Even though I have always enjoyed my personal alone time I always made a point to be friendly to people no matter what.  It was after I turned seventeen I began to isolate much more to where it became a problem.  After I came home from football practice in the evenings, I’d just sit in my room and listen to hard rock music on my headphones for hours at a time most nights.  It got to where I rarely socialized, never went to school activities I wasn’t directly involved in, and I didn’t date at all my senior year of high school.  

By the time senior year came, I was a wreck.  Yet I didn’t tell anyone I was having serious problems.  I think that people knew yet they were afraid to do anything about it.  This was the late 1990s in rural Nebraska, so there wasn’t much in the way of mental health help in the immediate area.  Since people knew I didn’t drink or do drugs, they must have been really scared of me looking back on it years later.  It probably would have been easier to dismiss my erratic behavior and emotional outbursts to drinking and drug abuse as opposed to coming down with a mental illness that was totally unpreventable that no one wanted to discuss.

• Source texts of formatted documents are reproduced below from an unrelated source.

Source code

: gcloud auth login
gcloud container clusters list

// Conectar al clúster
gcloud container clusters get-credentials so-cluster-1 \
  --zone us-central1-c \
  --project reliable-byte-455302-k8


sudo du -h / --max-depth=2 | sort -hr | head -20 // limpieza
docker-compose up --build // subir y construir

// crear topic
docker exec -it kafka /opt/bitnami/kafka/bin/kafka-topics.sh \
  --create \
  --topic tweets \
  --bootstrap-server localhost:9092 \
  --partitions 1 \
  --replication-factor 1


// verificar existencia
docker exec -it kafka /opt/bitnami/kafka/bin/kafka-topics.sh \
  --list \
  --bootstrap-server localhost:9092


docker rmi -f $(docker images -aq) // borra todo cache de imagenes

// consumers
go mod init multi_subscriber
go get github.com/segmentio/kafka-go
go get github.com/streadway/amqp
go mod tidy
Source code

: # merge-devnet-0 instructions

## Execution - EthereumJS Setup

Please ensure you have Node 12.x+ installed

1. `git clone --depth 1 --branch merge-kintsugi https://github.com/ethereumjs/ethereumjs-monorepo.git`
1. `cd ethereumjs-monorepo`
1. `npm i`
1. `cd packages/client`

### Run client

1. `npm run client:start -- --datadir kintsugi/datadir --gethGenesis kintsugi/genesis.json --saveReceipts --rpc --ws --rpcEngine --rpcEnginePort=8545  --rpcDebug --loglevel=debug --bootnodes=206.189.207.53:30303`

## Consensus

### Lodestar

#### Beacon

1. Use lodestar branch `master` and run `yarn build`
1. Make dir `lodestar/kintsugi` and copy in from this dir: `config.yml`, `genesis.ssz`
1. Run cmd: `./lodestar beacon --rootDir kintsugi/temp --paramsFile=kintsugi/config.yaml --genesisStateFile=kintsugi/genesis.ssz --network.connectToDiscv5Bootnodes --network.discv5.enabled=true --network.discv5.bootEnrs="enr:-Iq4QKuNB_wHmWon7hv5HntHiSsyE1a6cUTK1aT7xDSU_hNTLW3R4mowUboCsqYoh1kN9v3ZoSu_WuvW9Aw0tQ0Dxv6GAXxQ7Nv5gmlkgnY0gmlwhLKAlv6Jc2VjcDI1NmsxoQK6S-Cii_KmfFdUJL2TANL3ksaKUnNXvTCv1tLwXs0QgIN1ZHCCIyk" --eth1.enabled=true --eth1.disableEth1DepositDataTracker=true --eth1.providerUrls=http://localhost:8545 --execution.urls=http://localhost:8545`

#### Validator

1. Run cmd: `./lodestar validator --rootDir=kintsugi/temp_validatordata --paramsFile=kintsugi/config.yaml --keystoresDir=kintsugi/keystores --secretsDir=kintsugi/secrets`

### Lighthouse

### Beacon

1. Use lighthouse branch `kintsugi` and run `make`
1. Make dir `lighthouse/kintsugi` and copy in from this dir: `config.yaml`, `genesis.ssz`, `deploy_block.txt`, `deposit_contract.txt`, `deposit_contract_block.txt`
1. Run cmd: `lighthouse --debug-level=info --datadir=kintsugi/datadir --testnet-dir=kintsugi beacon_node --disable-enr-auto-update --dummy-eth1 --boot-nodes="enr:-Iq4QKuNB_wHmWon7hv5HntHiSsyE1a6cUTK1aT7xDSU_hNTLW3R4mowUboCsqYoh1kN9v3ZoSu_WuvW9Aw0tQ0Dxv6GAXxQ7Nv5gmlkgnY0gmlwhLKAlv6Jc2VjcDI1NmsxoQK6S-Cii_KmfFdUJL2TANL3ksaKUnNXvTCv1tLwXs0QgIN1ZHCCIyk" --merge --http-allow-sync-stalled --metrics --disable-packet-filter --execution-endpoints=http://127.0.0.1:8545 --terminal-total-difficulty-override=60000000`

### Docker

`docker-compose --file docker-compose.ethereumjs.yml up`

Speaking of behavior, I quit the school play my senior year even though I had the lead role as a junior.  In football, I became standoffish with my teammates and ignored my coaches so much so I became very unpopular on our team.  I withdrew from my friends so much so I literally had maybe one or two friends by the time I graduated high school in May 1999.  I became argumentative with classmates.  I even almost hit one of my teachers, which would have not only been instant expulsion, but would have been assault charges since I was eighteen at the time.  Thank God I didn’t act on that impulse.

For most kids graduation from high school is a time of celebration.  It wasn’t for me.  I was just too bewildered and overwhelmed by my ever progressing mental illness to enjoy it.  I didn’t see graduation as a victory.  It was simply a ‘I’ve graduated and I have all these anger and depression problems.  I don’t know what’s wrong with me.  Now what?’  I’ll cover the problems of my undiagnosed mental illness in college in another post.